GuessWhatGame / guesswhat

GuessWhat?! Baselines
Apache License 2.0
72 stars 33 forks source link

I want pure REINFORCE based code. #22

Closed yellowjs0304 closed 6 years ago

yellowjs0304 commented 6 years ago

Hi, I would like to experiment with my QGen training model on your . When I read your code "train_qgen_reinforce.py" and report, I realized you used the "baseline, Q function" to reduce the variance. It seems to be used to improve the performance.

But this isn't looks like pure REINFORCE algorithms I would like to experiment my model with pure REINFORCE based model.

If you have it, could you give me pure REINFORCE based code?(no baseline, no Q function)

Thank you.

harm-devries commented 6 years ago

Hi,

We indeed use a state-value baseline (trained with mean squared error) to reduce the variance. If you want pure reinforce, you could just comment the parts of the code that calculates the baseline. You will need to remove the baseline subtraction in this line, and probably also comment other parts that involve baseline calculations.

yellowjs0304 commented 6 years ago

Thank you for reply.

fstrub95 commented 6 years ago

As a side note, the code is pure REINFORCE code (even with the baseline).

The policy gradient theorem is the following: sum_t sum_a grad(log \pi) (Q - b)
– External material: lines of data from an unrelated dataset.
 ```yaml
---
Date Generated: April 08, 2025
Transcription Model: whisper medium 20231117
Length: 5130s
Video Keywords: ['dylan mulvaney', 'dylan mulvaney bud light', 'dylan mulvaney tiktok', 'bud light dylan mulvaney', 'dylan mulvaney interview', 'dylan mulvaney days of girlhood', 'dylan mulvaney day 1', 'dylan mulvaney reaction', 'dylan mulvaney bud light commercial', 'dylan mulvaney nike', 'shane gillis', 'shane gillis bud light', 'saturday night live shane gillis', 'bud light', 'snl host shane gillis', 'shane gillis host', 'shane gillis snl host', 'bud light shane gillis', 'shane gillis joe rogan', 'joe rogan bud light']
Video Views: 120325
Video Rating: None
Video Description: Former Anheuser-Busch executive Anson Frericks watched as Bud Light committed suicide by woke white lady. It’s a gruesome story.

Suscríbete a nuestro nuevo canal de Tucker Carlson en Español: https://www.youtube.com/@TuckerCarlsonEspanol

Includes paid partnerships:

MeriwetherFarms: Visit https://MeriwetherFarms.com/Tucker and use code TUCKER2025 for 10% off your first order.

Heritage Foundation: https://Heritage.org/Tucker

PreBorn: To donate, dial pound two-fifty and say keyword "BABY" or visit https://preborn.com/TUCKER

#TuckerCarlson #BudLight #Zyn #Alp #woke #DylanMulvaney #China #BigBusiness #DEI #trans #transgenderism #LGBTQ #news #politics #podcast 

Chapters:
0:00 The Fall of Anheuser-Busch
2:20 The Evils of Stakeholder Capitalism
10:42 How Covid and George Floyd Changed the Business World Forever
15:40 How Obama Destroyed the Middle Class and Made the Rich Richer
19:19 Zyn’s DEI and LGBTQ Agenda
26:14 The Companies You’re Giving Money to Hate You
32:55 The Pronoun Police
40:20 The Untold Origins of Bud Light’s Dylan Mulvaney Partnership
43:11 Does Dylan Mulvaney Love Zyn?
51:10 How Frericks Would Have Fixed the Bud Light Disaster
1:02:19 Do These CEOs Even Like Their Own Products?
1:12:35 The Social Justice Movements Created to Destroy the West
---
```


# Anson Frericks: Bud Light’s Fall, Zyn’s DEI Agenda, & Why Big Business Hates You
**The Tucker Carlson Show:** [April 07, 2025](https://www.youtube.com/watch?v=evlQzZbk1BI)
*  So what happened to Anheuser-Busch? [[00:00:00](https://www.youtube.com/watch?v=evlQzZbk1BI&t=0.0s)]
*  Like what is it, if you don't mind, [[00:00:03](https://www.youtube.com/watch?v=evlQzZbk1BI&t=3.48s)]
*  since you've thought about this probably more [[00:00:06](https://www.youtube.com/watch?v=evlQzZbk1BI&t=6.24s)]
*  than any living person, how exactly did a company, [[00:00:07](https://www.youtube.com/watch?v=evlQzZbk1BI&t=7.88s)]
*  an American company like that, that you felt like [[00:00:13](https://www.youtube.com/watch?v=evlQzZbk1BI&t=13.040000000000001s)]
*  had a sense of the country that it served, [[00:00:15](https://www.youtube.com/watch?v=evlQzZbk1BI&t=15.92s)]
The equation of REINFORCE is the following (Note the sum over the action.) sum_t grad(log \pi) (Q - b)

Where Q is evaluated with Monte-Carlo methods. Besides, REINFORCE is independent of the way you are evaluating b!
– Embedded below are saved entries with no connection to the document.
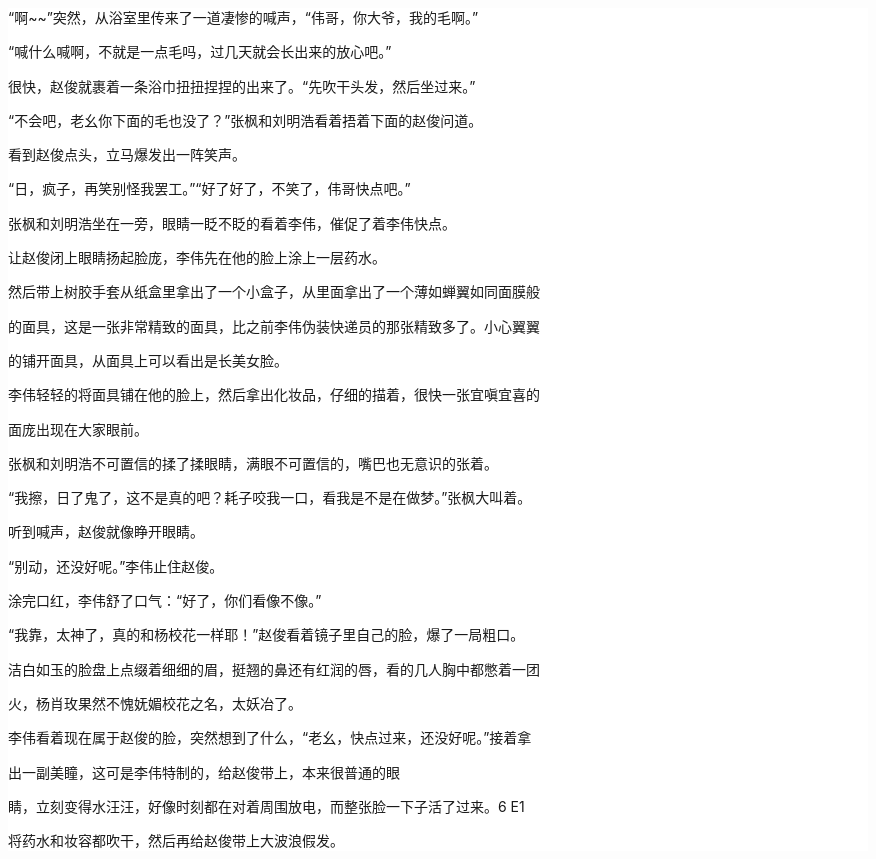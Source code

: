 

“啊~~”突然，从浴室里传来了一道凄惨的喊声，“伟哥，你大爷，我的毛啊。”



“喊什么喊啊，不就是一点毛吗，过几天就会长出来的放心吧。”

很快，赵俊就裹着一条浴巾扭扭捏捏的出来了。“先吹干头发，然后坐过来。”



“不会吧，老幺你下面的毛也没了？”张枫和刘明浩看着捂着下面的赵俊问道。

看到赵俊点头，立马爆发出一阵笑声。

“日，疯子，再笑别怪我罢工。”“好了好了，不笑了，伟哥快点吧。”



张枫和刘明浩坐在一旁，眼睛一眨不眨的看着李伟，催促了着李伟快点。



让赵俊闭上眼睛扬起脸庞，李伟先在他的脸上涂上一层药水。



然后带上树胶手套从纸盒里拿出了一个小盒子，从里面拿出了一个薄如蝉翼如同面膜般

的面具，这是一张非常精致的面具，比之前李伟伪装快递员的那张精致多了。小心翼翼

的铺开面具，从面具上可以看出是长美女脸。



李伟轻轻的将面具铺在他的脸上，然后拿出化妆品，仔细的描着，很快一张宜嗔宜喜的

面庞出现在大家眼前。

张枫和刘明浩不可置信的揉了揉眼睛，满眼不可置信的，嘴巴也无意识的张着。

“我擦，日了鬼了，这不是真的吧？耗子咬我一口，看我是不是在做梦。”张枫大叫着。



听到喊声，赵俊就像睁开眼睛。

“别动，还没好呢。”李伟止住赵俊。

涂完口红，李伟舒了口气：“好了，你们看像不像。”



“我靠，太神了，真的和杨校花一样耶！”赵俊看着镜子里自己的脸，爆了一局粗口。



洁白如玉的脸盘上点缀着细细的眉，挺翘的鼻还有红润的唇，看的几人胸中都憋着一团

火，杨肖玫果然不愧妩媚校花之名，太妖冶了。



李伟看着现在属于赵俊的脸，突然想到了什么，“老幺，快点过来，还没好呢。”接着拿

出一副美瞳，这可是李伟特制的，给赵俊带上，本来很普通的眼

睛，立刻变得水汪汪，好像时刻都在对着周围放电，而整张脸一下子活了过来。6   E1



将药水和妆容都吹干，然后再给赵俊带上大波浪假发。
I agree that if you start evaluating b as a value-function (or advantage function), then it is not exactly REINFORCE. From a RL point of view, b is a value-function if and only if it is the expected cumulative reward. In our case, the baseline function is computed by mean square error, it is not TD error. Thus, there is no guarantee that the baseline is the expected reward of your policy (gamma=0). Thus, it cannot be considered as a value-function. Thus, we are using REINFORCE ;)
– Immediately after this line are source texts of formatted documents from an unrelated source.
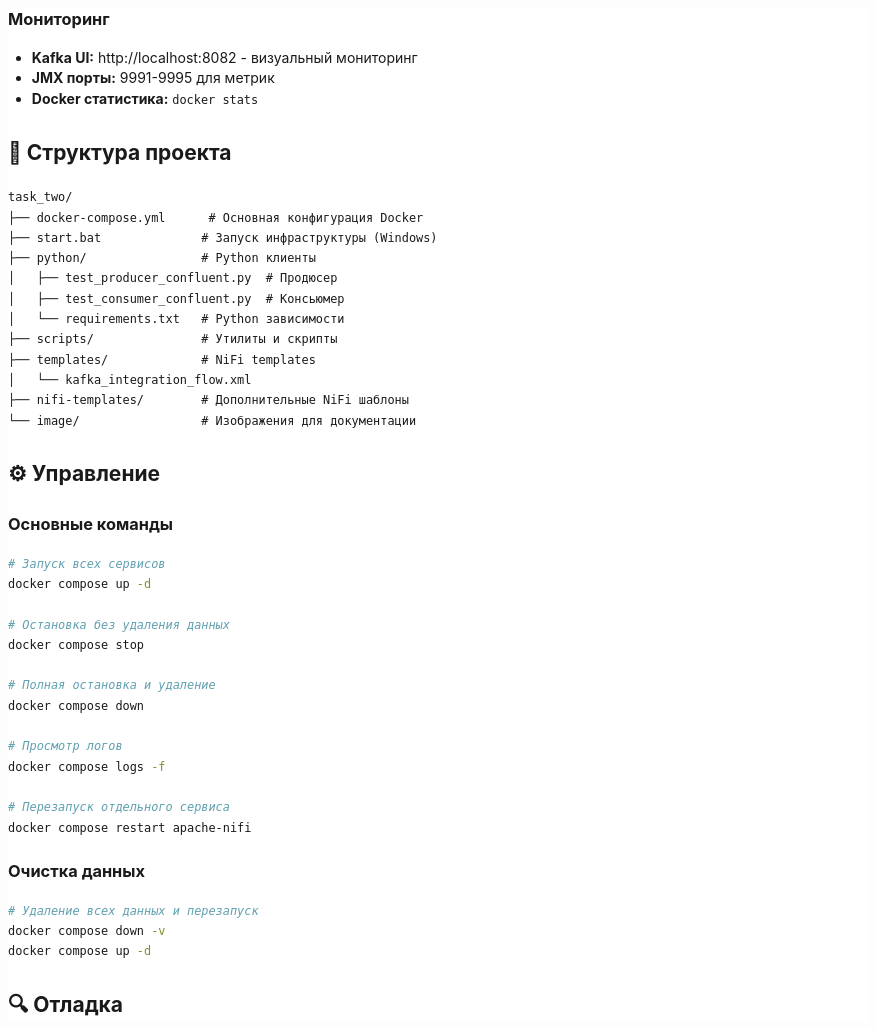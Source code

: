 ### Мониторинг
- **Kafka UI:** http://localhost:8082 - визуальный мониторинг
- **JMX порты:** 9991-9995 для метрик
- **Docker статистика:** `docker stats`

## 📁 Структура проекта

```
task_two/
├── docker-compose.yml      # Основная конфигурация Docker
├── start.bat              # Запуск инфраструктуры (Windows)
├── python/                # Python клиенты
│   ├── test_producer_confluent.py  # Продюсер
│   ├── test_consumer_confluent.py  # Консьюмер
│   └── requirements.txt   # Python зависимости
├── scripts/               # Утилиты и скрипты
├── templates/             # NiFi templates
│   └── kafka_integration_flow.xml
├── nifi-templates/        # Дополнительные NiFi шаблоны
└── image/                 # Изображения для документации
```

## ⚙️ Управление

### Основные команды
```bash
# Запуск всех сервисов
docker compose up -d

# Остановка без удаления данных
docker compose stop

# Полная остановка и удаление
docker compose down

# Просмотр логов
docker compose logs -f

# Перезапуск отдельного сервиса
docker compose restart apache-nifi
```

### Очистка данных
```bash
# Удаление всех данных и перезапуск
docker compose down -v
docker compose up -d
```

## 🔍 Отладка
The boundary between Monte-Carlo methods and actor-critics can be small (cf A2C), but there is few rules of thumb you can check. One of them is the following: do you use the TD error to update your estimators? If you do use TD error, then, it is an actor-critic, if you are not using the TD error, it is unlikely that it is an actor-critic. (You can have other cases such as Bellman error, LSTD etc. but this is another story!)